Tout le monde s’accorde là-dessus : la timidité avec laquelle les instances gouvernementales de la majorité des pays d’Afrique francophone engagent les réformes structurelles ne donne pas l’occasion aux entrepreneurs de pérenniser leur activité. Mais la défaillance de ces structures est aussi imputable à des prises de décision hasardeuses et de grosses erreurs de gestion de la part des chefs d’entreprise. Voici les erreurs les plus fréquemment commises par les entrepreneurs.

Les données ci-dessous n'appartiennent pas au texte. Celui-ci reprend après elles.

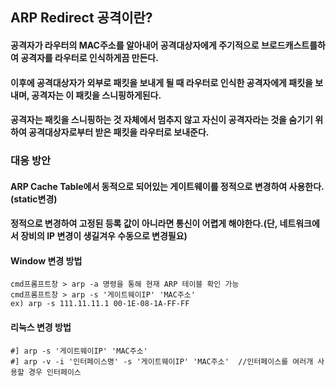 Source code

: ## ARP Redirect 공격이란?
#### 공격자가 라우터의 MAC주소를 알아내어 공격대상자에게 주기적으로 브로드캐스트를하여 공격자를 라우터로 인식하게끔 만든다.
#### 이후에 공격대상자가 외부로 패킷을 보내게 될 때 라우터로 인식한 공격자에게 패킷을 보내며, 공격자는 이 패킷을 스니핑하게된다.
#### 공격자는 패킷을 스니핑하는 것 자체에서 멈추지 않고 자신이 공격자라는 것을 숨기기 위하여 공격대상자로부터 받은 패킷을 라우터로 보내준다.


### 대응 방안
#### ARP Cache Table에서 동적으로 되어있는 게이트웨이를 정적으로 변경하여 사용한다.(static변경)
#### 정적으로 변경하여 고정된 등록 값이 아니라면 통신이 어렵게 해야한다.(단, 네트워크에서 장비의 IP 변경이 생길겨우 수동으로 변경필요)
#### Window 변경 방법
```
cmd프롬프트창 > arp -a 명령을 통해 현재 ARP 테이블 확인 가능
cmd프롬프트창 > arp -s '게이트웨이IP' 'MAC주소'
ex) arp -s 111.11.11.1 00-1E-08-1A-FF-FF
```
#### 리눅스 변경 방법
```
#] arp -s '게이트웨이IP' 'MAC주소'
#] arp -v -i '인터페이스명' -s '게이트웨이IP' 'MAC주소'  //인터페이스를 여러개 사용할 경우 인터페이스 
```
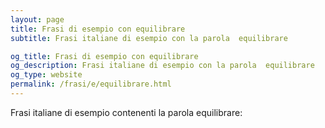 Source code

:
 ```yaml
---
layout: page
title: Frasi di esempio con equilibrare 
subtitle: Frasi italiane di esempio con la parola  equilibrare

og_title: Frasi di esempio con equilibrare 
og_description: Frasi italiane di esempio con la parola  equilibrare
og_type: website
permalink: /frasi/e/equilibrare.html
---
```


Frasi italiane di esempio contenenti la parola equilibrare:


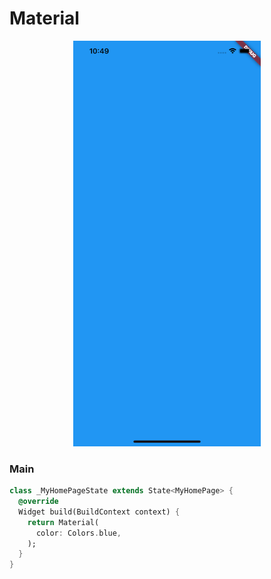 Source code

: # Material
<p align="center">
<img src="https://github.com/ThiagoEvoa/flutter_examples/blob/master/images/material.png" height="649" width="300">
</p>

### Main
```dart
class _MyHomePageState extends State<MyHomePage> {
  @override
  Widget build(BuildContext context) {
    return Material(
      color: Colors.blue,
    );
  }
}
```

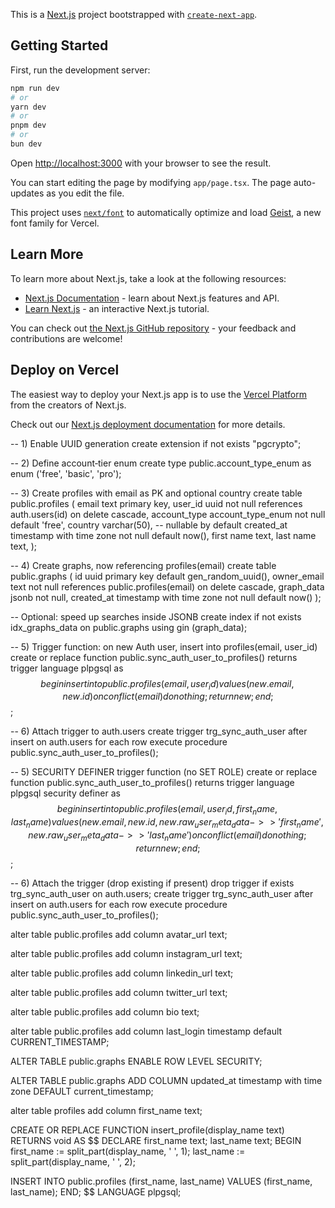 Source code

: This is a [Next.js](https://nextjs.org) project bootstrapped with [`create-next-app`](https://nextjs.org/docs/app/api-reference/cli/create-next-app).

## Getting Started

First, run the development server:

```bash
npm run dev
# or
yarn dev
# or
pnpm dev
# or
bun dev
```

Open [http://localhost:3000](http://localhost:3000) with your browser to see the result.

You can start editing the page by modifying `app/page.tsx`. The page auto-updates as you edit the file.

This project uses [`next/font`](https://nextjs.org/docs/app/building-your-application/optimizing/fonts) to automatically optimize and load [Geist](https://vercel.com/font), a new font family for Vercel.

## Learn More

To learn more about Next.js, take a look at the following resources:

- [Next.js Documentation](https://nextjs.org/docs) - learn about Next.js features and API.
- [Learn Next.js](https://nextjs.org/learn) - an interactive Next.js tutorial.

You can check out [the Next.js GitHub repository](https://github.com/vercel/next.js) - your feedback and contributions are welcome!

## Deploy on Vercel

The easiest way to deploy your Next.js app is to use the [Vercel Platform](https://vercel.com/new?utm_medium=default-template&filter=next.js&utm_source=create-next-app&utm_campaign=create-next-app-readme) from the creators of Next.js.

Check out our [Next.js deployment documentation](https://nextjs.org/docs/app/building-your-application/deploying) for more details.


-- 1) Enable UUID generation
create extension if not exists "pgcrypto";

-- 2) Define account‐tier enum
create type public.account_type_enum as enum ('free', 'basic', 'pro');

-- 3) Create profiles with email as PK and optional country
create table public.profiles (
  email        text                   primary key,
  user_id      uuid       not null    references auth.users(id) on delete cascade,
  account_type account_type_enum      not null default 'free',
  country      varchar(50),                   -- nullable by default
  created_at   timestamp with time zone not null default now(),
  first name text, 
  last name text,
);

-- 4) Create graphs, now referencing profiles(email)
create table public.graphs (
  id           uuid       primary key default gen_random_uuid(),
  owner_email  text       not null      references public.profiles(email) on delete cascade,
  graph_data   jsonb      not null,
  created_at   timestamp with time zone not null default now()
);

-- Optional: speed up searches inside JSONB
create index if not exists idx_graphs_data on public.graphs using gin (graph_data);

-- 5) Trigger function: on new Auth user, insert into profiles(email, user_id)
create or replace function public.sync_auth_user_to_profiles()
returns trigger language plpgsql as $$
begin
  insert into public.profiles(email, user_id)
    values (new.email, new.id)
    on conflict (email) do nothing;
  return new;
end;
$$;

-- 6) Attach trigger to auth.users
create trigger trg_sync_auth_user
  after insert on auth.users
  for each row
  execute procedure public.sync_auth_user_to_profiles();

-- 5) SECURITY DEFINER trigger function (no SET ROLE)
create or replace function public.sync_auth_user_to_profiles()
returns trigger
language plpgsql
security definer
as $$
begin
  insert into public.profiles(email, user_id, first_name, last_name)
    values (
      new.email, 
      new.id,
      new.raw_user_meta_data->>'first_name',
      new.raw_user_meta_data->>'last_name'
    )
    on conflict (email) do nothing;
  return new;
end;
$$;

-- 6) Attach the trigger (drop existing if present)
drop trigger if exists trg_sync_auth_user on auth.users;
create trigger trg_sync_auth_user
  after insert on auth.users
  for each row
  execute procedure public.sync_auth_user_to_profiles();


  alter table public.profiles
  add column avatar_url text;

alter table public.profiles
  add column instagram_url text;

alter table public.profiles
  add column linkedin_url text;

alter table public.profiles
  add column twitter_url text;

alter table public.profiles
  add column bio text;

alter table public.profiles add column last_login timestamp default CURRENT_TIMESTAMP; 


ALTER TABLE public.graphs ENABLE ROW LEVEL SECURITY;

ALTER TABLE public.graphs 
ADD COLUMN updated_at timestamp with time zone DEFAULT current_timestamp;

alter table profiles add column first_name text;

CREATE OR REPLACE FUNCTION insert_profile(display_name text)
RETURNS void AS $$
DECLARE
  first_name text;
  last_name  text;
BEGIN
  first_name := split_part(display_name, ' ', 1);
  last_name  := split_part(display_name, ' ', 2);

  INSERT INTO public.profiles (first_name, last_name)
  VALUES (first_name, last_name);
END;
$$ LANGUAGE plpgsql;
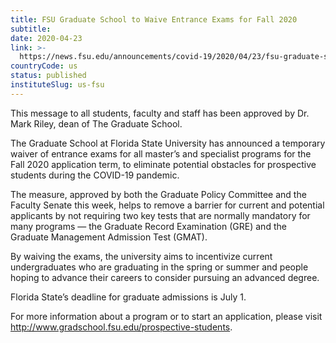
 ```yaml
---
title: FSU Graduate School to Waive Entrance Exams for Fall 2020
subtitle: 
date: 2020-04-23
link: >-
  https://news.fsu.edu/announcements/covid-19/2020/04/23/fsu-graduate-school-to-waive-entrance-exams-for-fall-2020/
countryCode: us
status: published
instituteSlug: us-fsu
---
```

This message to all students, faculty and staff has been approved by Dr. Mark Riley, dean of The Graduate School.

The Graduate School at Florida State University has announced a temporary waiver of entrance exams for all master’s and specialist programs for the Fall 2020 application term, to eliminate potential obstacles for prospective students during the COVID-19 pandemic.

The measure, approved by both the Graduate Policy Committee and the Faculty Senate this week, helps to remove a barrier for current and potential applicants by not requiring two key tests that are normally mandatory for many programs — the Graduate Record Examination (GRE) and the Graduate Management Admission Test (GMAT).

By waiving the exams, the university aims to incentivize current undergraduates who are graduating in the spring or summer and people hoping to advance their careers to consider pursuing an advanced degree.

Florida State’s deadline for graduate admissions is July 1.

For more information about a program or to start an application, please visit http://www.gradschool.fsu.edu/prospective-students.
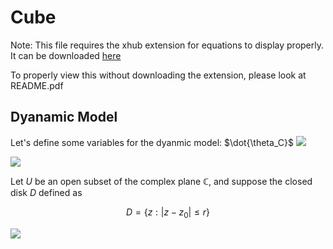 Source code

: # Cube

Note: This file requires the xhub extension for equations to display properly. It can be downloaded [here](https://chrome.google.com/webstore/detail/xhub/anidddebgkllnnnnjfkmjcaallemhjee/related)

To properly view this without downloading the extension, please look at README.pdf


## Dyanamic Model

Let's define some variables for the dyanmic model:
$\dot{\theta_C}$
<img src = "https://render.githubusercontent.com/render/math?math=e^{i \pi} = -1">

<img src="https://render.githubusercontent.com/render/math?math={\color{white}\L = -\sum_{j}[T_{j}ln(O_{j})] + \frac{\lambda W_{ij}^{2}}{2} \rightarrow \text{one-hot} \rightarrow -ln(O_{c}) + \frac{\lambda W_{ij}^{2}}{2}}">


Let $`U`$ be an open subset of the complex plane $`\mathbb{C}`$, and suppose the closed
disk $`D`$ defined as

```math
D = \bigl\{z:|z-z_{0}|\leq r\bigr\}
```

![](https://user-images.githubusercontent.com/12192597/153250879-62fa5c30-0c06-440b-86e0-3e3f9f71bfc6.jpg)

Ne pas se faire accompagner par un incubateur

Un aspirant entrepreneur, qu’il soit ou non diplômé d’une grande école de commerce, doit se frotter à la réalité du terrain et se faire accompagner dans ses démarches et premiers pas. Or, la majorité des porteurs de projet en Afrique, particulièrement dans la sphère francophone, lancent leur activité sans chercher à obtenir les conseils de professionnels aguerris. Résultat : ils tardent souvent à gagner en efficacité, en légitimité et en crédibilité dans leur secteur d’activité. Les patrons de start-up ont pourtant la possibilité de solliciter les services d’incubateurs commeBantuHub, ActivSpaceou CTIC Dakar, des lieux d’émulation et de rencontre où l’on peut échanger avec des personnes expérimentées, dont certaines peuvent même faire office de mentors pour les jeunes entrepreneurs.

Ne pas tester son idée sur le marché

La plupart des dossiers que j’analyse sur la plateforme www.startupstreet.biz sont exclusivement couchés sur papier, sans que le concept ait réellement vu le jour de façon concrète. Même lorsqu’il existe un prototype ou la version bêta d’un produit, le concept n’a pas fait l’objet d’un test auprès des consommateurs. Pourtant, valider son idée sur le marché présente l’avantage de récolter les remarques, critiques et suggestions des clients en  vue d’affiner en permanence les caractéristiques du produit jusqu’à ce que les besoins des consommateurs soient pleinement satisfaits.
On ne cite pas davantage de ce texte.